In response to Ridon, DSWD budget sponsor Rep. Maria Carmen Zamora said that the department could not commit to stopping the outings, since the modified CCT was still ongoing.

She added that such activities had been going on, even after the pope’s visit.

“I take that to mean, then, that the DSWD will be repeating this deplorable vanishing act during the Apec summit?” Ridon retorted.

Zamora replied: “The DSWD will continue with the [program] even during the Apec summit, because it is the mandate of the DSWD.”

DSWD has asked Congress for a P62.6-billion budget for the conditional cash transfer program for 2016.

“Today, DSWD not only confirmed that the policy of hiding poor families has continued, but that they will repeat this act come November. This, ladies and gentlemen, is your shameless government that continues to resort to sweeping the escalating poverty… under the rug,” Ridon said.

Vice presidential candidate and Senator Francis Escudero hit the government for its double standard in dealing with the homeless.

He said there was something “severely wrong” when the government could move swiftly to give street dwellers in Manila financial assistance to relocate because they were “eyesores,” while leaving more than 200,000 families who survived Typhoon “Yolanda” two years ago languishing in temporary shelters.

Manila Auxiliary Bishop Broderick Pabillo earlier blasted the government for its plan to conceal the homeless during the Apec summit by giving them money to be used for renting temporary homes from Nov. 15 to 20.

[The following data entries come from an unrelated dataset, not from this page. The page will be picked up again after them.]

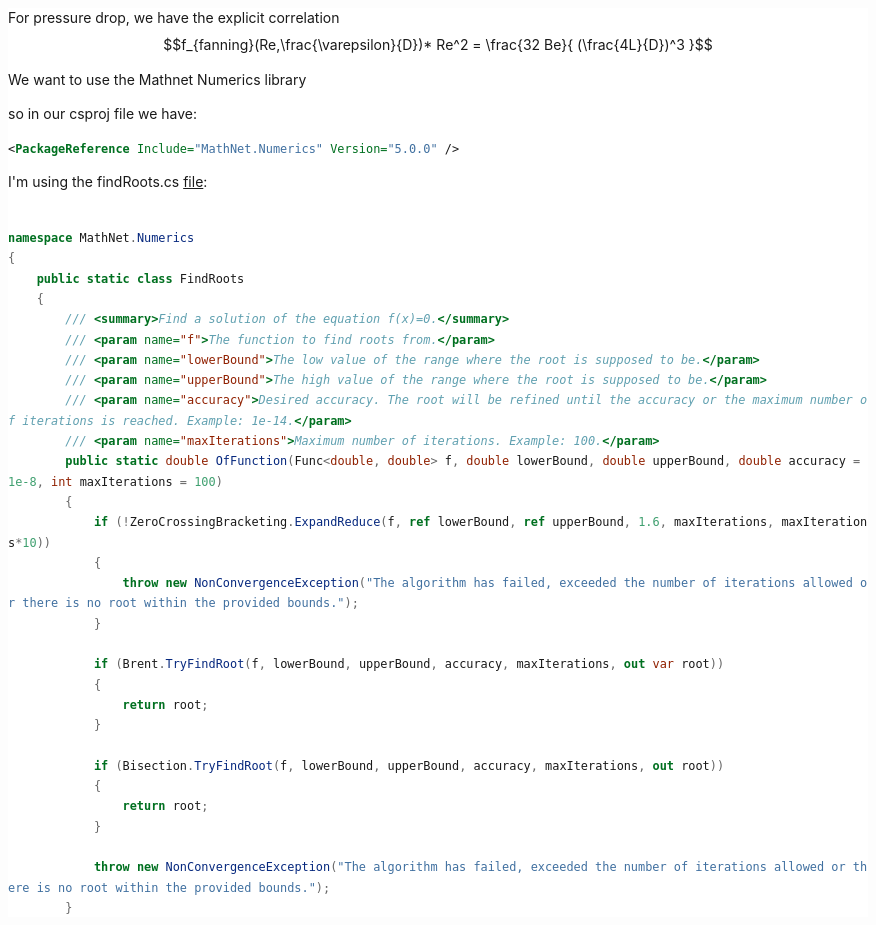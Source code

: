 
For pressure drop, we have the explicit correlation
$$f_{fanning}(Re,\frac{\varepsilon}{D})* Re^2 = \frac{32 Be}{ (\frac{4L}{D})^3 
}$$

We want to use the Mathnet Numerics library

so in our csproj file we have:

```xml
<PackageReference Include="MathNet.Numerics" Version="5.0.0" />
```

I'm using the findRoots.cs [file](https://github.com/mathnet/mathnet-numerics/blob/master/src/Numerics/FindRoots.cs):

```csharp

namespace MathNet.Numerics
{
    public static class FindRoots
    {
        /// <summary>Find a solution of the equation f(x)=0.</summary>
        /// <param name="f">The function to find roots from.</param>
        /// <param name="lowerBound">The low value of the range where the root is supposed to be.</param>
        /// <param name="upperBound">The high value of the range where the root is supposed to be.</param>
        /// <param name="accuracy">Desired accuracy. The root will be refined until the accuracy or the maximum number of iterations is reached. Example: 1e-14.</param>
        /// <param name="maxIterations">Maximum number of iterations. Example: 100.</param>
        public static double OfFunction(Func<double, double> f, double lowerBound, double upperBound, double accuracy = 1e-8, int maxIterations = 100)
        {
            if (!ZeroCrossingBracketing.ExpandReduce(f, ref lowerBound, ref upperBound, 1.6, maxIterations, maxIterations*10))
            {
                throw new NonConvergenceException("The algorithm has failed, exceeded the number of iterations allowed or there is no root within the provided bounds.");
            }

            if (Brent.TryFindRoot(f, lowerBound, upperBound, accuracy, maxIterations, out var root))
            {
                return root;
            }

            if (Bisection.TryFindRoot(f, lowerBound, upperBound, accuracy, maxIterations, out root))
            {
                return root;
            }

            throw new NonConvergenceException("The algorithm has failed, exceeded the number of iterations allowed or there is no root within the provided bounds.");
        }

```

Deputy presidential spokeswoman Abigail Valte defended the DSWD, saying this was part of the government’s program to give homeless families “dignified living quarters,” and not because of Apec.

United Nationalist Alliance spokesman Mon Ilagan branded as “shameful” the government’s clearing of Metro Manila streets of homeless people.

He said “window dressing” poverty remains as the biggest moral scandal of the government.

“Why do you have to hide them? To cover up the inefficiencies of this government?” he also asked.

“The administration is ashamed of the poor but what’s more embarrassing is that after five years the numbers on poverty and hunger have worsened,” he added.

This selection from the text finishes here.